Not so long ago, in a bid to revive my floundering reading habits post Master’s Degree, I decided that I needed a strategy – apparently the freedom of reading without a reading list (or seven) to guide me left me somewhat overwhelmed. I realised that since the age of about 14 I had started reading to spec; exam syllabus texts; classics; books that are set apart as rights as passage, and faced with the option of walking into a bookshop and finding the book with the most appealing front cover (without the comforting pre-judgement and approval of a reading list) left me uninspired and more lost than I quite willing to admit. Throw in some post-dissertation exhaustion and my desire to read was flat lining. In a desperate attempt to re-entre the world of reading, I asked myself a very simple question: what do I relate to? The answer, probably unsurprisingly was university and reading lists. I hear the sighs and comments about the how tragic this is, but to even my own surprise, after not that much research, it offered up some gems which focus on what it is to be at university and how we live our lives after this momentous experience: The Rules of Attraction by Bret Easton Ellis; Maurice by E. M. Forster, Brideshead Revisited most notably. I set to the task in hand.
A lot of the novels I read in this vein were authors’ first novels – perhaps they had the same thought process as me. Most authors of fiction are English Literature graduates, after all? It is true that universities, Colleges, the bastions of enlightened creativity and knowledge, and I think they offer a young author a beautifully fragile and vital ideology, held together by wide eyed experience and tradition; the first flex of the muscle known as adulthood within the safety of an institution. To my mind something worth writing about, and reading about. As is predictable with me, of the four or five novels I bought one sat on my shelf unopened long after this fad was long forgotten, until now. It was The Secret History.

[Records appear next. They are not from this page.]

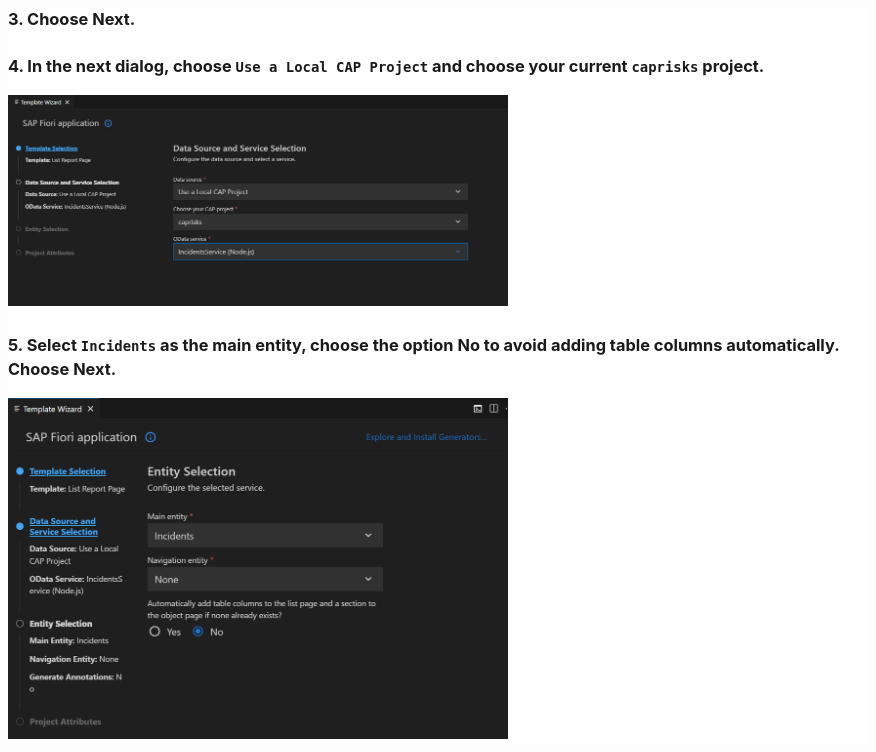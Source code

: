 ### 3. Choose Next.

### 4. In the next dialog, choose ``Use a Local CAP Project`` and choose your current ``caprisks`` project.

<img src="../images/GeneratorListReport.png" width="500">

### 5. Select ``Incidents`` as the main entity, choose the option **No** to avoid adding table columns automatically. Choose **Next**.

<img src="../images/GeneratorEntitySelection.png" width="500">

The Secret History was Donna Tartt’s debut novel, and it was the best of the crop I picked to read. Tartt (for those of you who don’t know) is the reigning Queen of the American Brat Pack of authors of whom Brett Easton Ellis is the King. I can imagine them both sitting around being tragically intellectual and so effortlessly creative that it literally makes you sick. When it was released it caused a stir mainly because it came out of nowhere and it was amazing. This is the only way to read this novel: even though Tartt is now established as typifying genius and has been hailed as the post-modern amalgamation of Dickens and Proust, nothing prepared me for how shocking good this novel is. I was given a rare treat: a book that smashes through your expectations of it. Tartt is an author deserving of the universal praise she has received. If I ever manage to write a first novel which is even a quarter as good as this I will vomit with joy.
The first paragraph of The Secret History roughly sums up the mood of the book. In it, the narrator, Richard Papen, says that he thinks his fatal flaw is ‘a morbid longing for the picturesque at all costs’. If you can relate to these words, chances are you’ll love The Secret History. I shall not go into plot for reasons of spoilers. To boil it down to a serviceable hook: it is a story about the fall out following a murder, however, you know who is going to be murdered from the off. So, I guess instead of being a whodunit? It is a whydunit – and to that point much more interesting, as well as a bildungsroman. The protagonists (and victim) are a small group of self-proclaimed elite students studying Classics at a liberal arts college in Vermont called Hampden College.
For me though I think this is a novel about hysteria, and the mirror image we see of ourselves when we look at other people. As the novel progresses you realise that Richard as a narrator is seeing only what he wants to see, his threadlike grip on reality at certain points in the novel left me physically uneasy – and Tartt successfully puts into your mind a whole living, breathing peripheral distortion about the contained reality of Hampden College, as therefore I guess any university. Tartt understands and exploits the fact that being a university student is to be fragile, to be fragile without realising it; and that we – as a way of coping – project our insecurities and fragility into other facets: drugs, other people, and even into ancient Greek religious ritual, grief, etc. – the list is endless. The stark comparisons of these facets prompt the question, what is the difference? What are the differences between them? It takes something as shatteringly final and brutally honest as a murder to provide some kind of explanation. This is a novel that has been accused of being self-absorbed, but I think people who draw that conclusion have missed the point, or perhaps refuse to relate to this thoroughly dark set of characters, and the thoroughly shocking nature of their actions; after all, being able to sympathise with a murderer doesn’t make me one; admitting fragility doesn’t make you weak.
This is all set against the most sweeping of narratives. Tartt’s prose is fast and clean, sweeping high and aloft seamlessly incorporating the many different beating hearts of this book. It also is focused and polished: within the narrative as a whole every single paragraph, every sentence stands alone as an exercise in beauty and as Tartt asserts in early on in this novel, “Beauty is rarely soft or consolatory. Quite the contrary. Genuine beauty is always quite alarming… terrifying.” The novel gallops towards its inevitable conclusion with an abounding terror: it gives me the feeling that Donna Tartt is a woman capable of shooting laser beams out of her eyes.
The Secret History struck me on a very human level. I know it is one of those few books that will leave a permanent scar on the face of my love of books. If you’ll excuse me, I must now go and read everything she has ever written.